Oh how the mighty must fall. It was but months ago that Rummy was the studly toast of the Beltway. His mug adorned magazine covers, and he was crowned the sexiest member of the Cabinet. His crew had Colin Powell cowered in submission, and his buddy Dick Cheney openly told Democratic Senators to "fuck themselves" right on the Senate floor. What heady days those must have been.

Now it seems his days are numbered. It's only a matter of time before he slinks out of the Pentagon and into some corporate office mumbling something about spending more time with his family before collecting a Medal of Freedom and a Presidential Pardon. It's a tough life at the top.

Thursday, December 02, 2004

War Everywhere

My eyes don't see much from my perch at the end of the bar, and my nose is often distracted by the scent of tasty grubs and crickets, but my big ears are always on the alert for alarming sounds. I have heard a few in recent days, but I just now discovered a common thread.

I have been distracted by the news in the Ukraine. Confident in my spiny armor's ability to protect me, I am an eternal optimist. The people out east appeal to this nature. The state holds all the cards: the army, the police, the media, control of the election apparatus, and the backing of a nuclear armed world power on its border. The opposition has (the probable backing of western clandestine organizations), and the power of the people in the street. The parenthetical backing to the contrary, it is the people in the street that has created this opening for democracy. My spines quiver at the thought of one of the largest countries in Europe engaging in the refusal of work and the affirmation of the right of people to peaceably assemble and speak freely and engage in the carnival of democracy.

That's the good news.

NOW: BACK TO THE WAR

I was going to write a bit more about Iraq, maybe I'll get to it Saturday, but I still must note the two main items. They are simultaneous and both fall under the category of we told you so, so I will treat them in no particular order.
1. U.S. Troop Level in Iraq to Grow
This is so I told you so as to be laughable, if it were but comedy. A plan that had never been considered a year ago, but well known yet delayed two months ago. More on that later.
2.President Bush Says Iraqi Elections Must Not Be Delayed
Install that puppet government pronto! This thing is costing me billions by the hour, and we're still years from turning a profit! More on that later.

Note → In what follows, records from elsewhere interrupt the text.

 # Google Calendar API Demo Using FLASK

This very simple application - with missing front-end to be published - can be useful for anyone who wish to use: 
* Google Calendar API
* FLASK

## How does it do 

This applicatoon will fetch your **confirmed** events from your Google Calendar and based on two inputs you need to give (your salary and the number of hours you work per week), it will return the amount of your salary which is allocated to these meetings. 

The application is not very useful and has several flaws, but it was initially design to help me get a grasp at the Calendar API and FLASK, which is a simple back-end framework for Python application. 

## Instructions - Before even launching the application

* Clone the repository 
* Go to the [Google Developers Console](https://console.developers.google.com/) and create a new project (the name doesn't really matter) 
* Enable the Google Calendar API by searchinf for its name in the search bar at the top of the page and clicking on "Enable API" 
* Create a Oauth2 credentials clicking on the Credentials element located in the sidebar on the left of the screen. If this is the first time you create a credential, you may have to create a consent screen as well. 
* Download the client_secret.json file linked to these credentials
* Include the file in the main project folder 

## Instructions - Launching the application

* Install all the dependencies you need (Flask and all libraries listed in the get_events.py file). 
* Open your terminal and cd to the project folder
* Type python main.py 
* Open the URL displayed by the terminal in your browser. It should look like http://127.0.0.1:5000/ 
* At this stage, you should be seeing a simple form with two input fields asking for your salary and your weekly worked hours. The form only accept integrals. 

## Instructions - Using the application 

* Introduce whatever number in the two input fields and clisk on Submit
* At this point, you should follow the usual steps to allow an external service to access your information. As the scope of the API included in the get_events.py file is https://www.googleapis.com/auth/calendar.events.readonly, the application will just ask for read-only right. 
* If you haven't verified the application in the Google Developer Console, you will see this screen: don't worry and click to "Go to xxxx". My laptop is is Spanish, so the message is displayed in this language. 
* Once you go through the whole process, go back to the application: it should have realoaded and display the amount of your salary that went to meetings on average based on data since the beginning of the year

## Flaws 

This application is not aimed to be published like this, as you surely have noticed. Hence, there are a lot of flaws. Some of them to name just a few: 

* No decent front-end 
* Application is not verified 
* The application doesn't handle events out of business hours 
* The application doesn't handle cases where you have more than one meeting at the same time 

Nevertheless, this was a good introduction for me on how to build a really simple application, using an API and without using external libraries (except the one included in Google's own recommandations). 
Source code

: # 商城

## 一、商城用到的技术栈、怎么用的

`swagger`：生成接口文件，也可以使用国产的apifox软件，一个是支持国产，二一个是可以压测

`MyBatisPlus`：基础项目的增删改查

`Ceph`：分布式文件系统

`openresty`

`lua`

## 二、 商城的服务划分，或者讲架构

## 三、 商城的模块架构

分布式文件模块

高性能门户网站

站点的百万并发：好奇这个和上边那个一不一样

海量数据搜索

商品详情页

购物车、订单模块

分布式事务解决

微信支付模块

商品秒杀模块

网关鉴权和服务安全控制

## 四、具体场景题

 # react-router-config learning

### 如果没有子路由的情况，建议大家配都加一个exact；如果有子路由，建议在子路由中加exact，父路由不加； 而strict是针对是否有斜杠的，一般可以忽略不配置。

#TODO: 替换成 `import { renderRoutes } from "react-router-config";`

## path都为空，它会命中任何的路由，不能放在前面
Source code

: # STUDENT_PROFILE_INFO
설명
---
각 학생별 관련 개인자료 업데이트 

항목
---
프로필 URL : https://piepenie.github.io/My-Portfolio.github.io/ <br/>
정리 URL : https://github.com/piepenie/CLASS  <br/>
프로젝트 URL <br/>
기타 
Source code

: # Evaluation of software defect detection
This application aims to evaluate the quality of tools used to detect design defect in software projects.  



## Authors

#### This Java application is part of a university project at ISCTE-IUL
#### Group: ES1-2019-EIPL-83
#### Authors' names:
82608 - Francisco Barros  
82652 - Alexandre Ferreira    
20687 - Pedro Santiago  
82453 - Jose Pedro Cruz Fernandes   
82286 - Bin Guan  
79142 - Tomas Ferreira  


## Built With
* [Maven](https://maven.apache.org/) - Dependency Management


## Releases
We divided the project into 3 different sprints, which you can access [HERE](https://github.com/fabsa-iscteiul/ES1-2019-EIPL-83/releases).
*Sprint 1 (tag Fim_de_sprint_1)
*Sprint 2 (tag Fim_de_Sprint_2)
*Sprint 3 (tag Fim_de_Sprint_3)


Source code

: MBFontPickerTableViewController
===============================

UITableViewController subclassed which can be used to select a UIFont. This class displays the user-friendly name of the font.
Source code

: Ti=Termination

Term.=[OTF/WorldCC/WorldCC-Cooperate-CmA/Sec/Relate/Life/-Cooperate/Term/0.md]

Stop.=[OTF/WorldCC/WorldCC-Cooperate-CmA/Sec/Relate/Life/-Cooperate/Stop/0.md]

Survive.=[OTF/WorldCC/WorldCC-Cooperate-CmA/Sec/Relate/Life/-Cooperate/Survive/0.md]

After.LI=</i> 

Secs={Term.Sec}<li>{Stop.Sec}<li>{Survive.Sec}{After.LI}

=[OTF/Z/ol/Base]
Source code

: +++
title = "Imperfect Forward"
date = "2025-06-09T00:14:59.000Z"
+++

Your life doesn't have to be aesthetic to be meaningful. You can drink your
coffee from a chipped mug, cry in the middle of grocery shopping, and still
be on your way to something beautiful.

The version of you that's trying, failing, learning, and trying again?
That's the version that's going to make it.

BRINGING THE WAR BACK HOME

My big ears brought it all back home tonight when I heard of the DVD now being distributed on the streets of Baltimore. It is an al-Queada style production, but it's aimed at the foot soldiers of the war on drugs. Called "Don't Snitch" it is an urban drug warrior indocrination guide, with hip-hop music and graphic footage of stool pigeons being murdered by men in masks. Appeals to the "clan" and the economic control of territory are the main themes. Sound familiar?

In Haiti, where Appologist of State Colin Powell just ducked out of the Presidential Mansion under a hail of gunfire, anti-coup insurgents beheaded members of the CIA-backed militia in an action they call "Operation Baghdad."

Baghdad, Port Au-Prince, Kiev - these places are not so far away. Even from my perch at the far end of the bar, no matter how much I hide behind my spines, we are connected in ways no one could have predicted, even a few winters ago.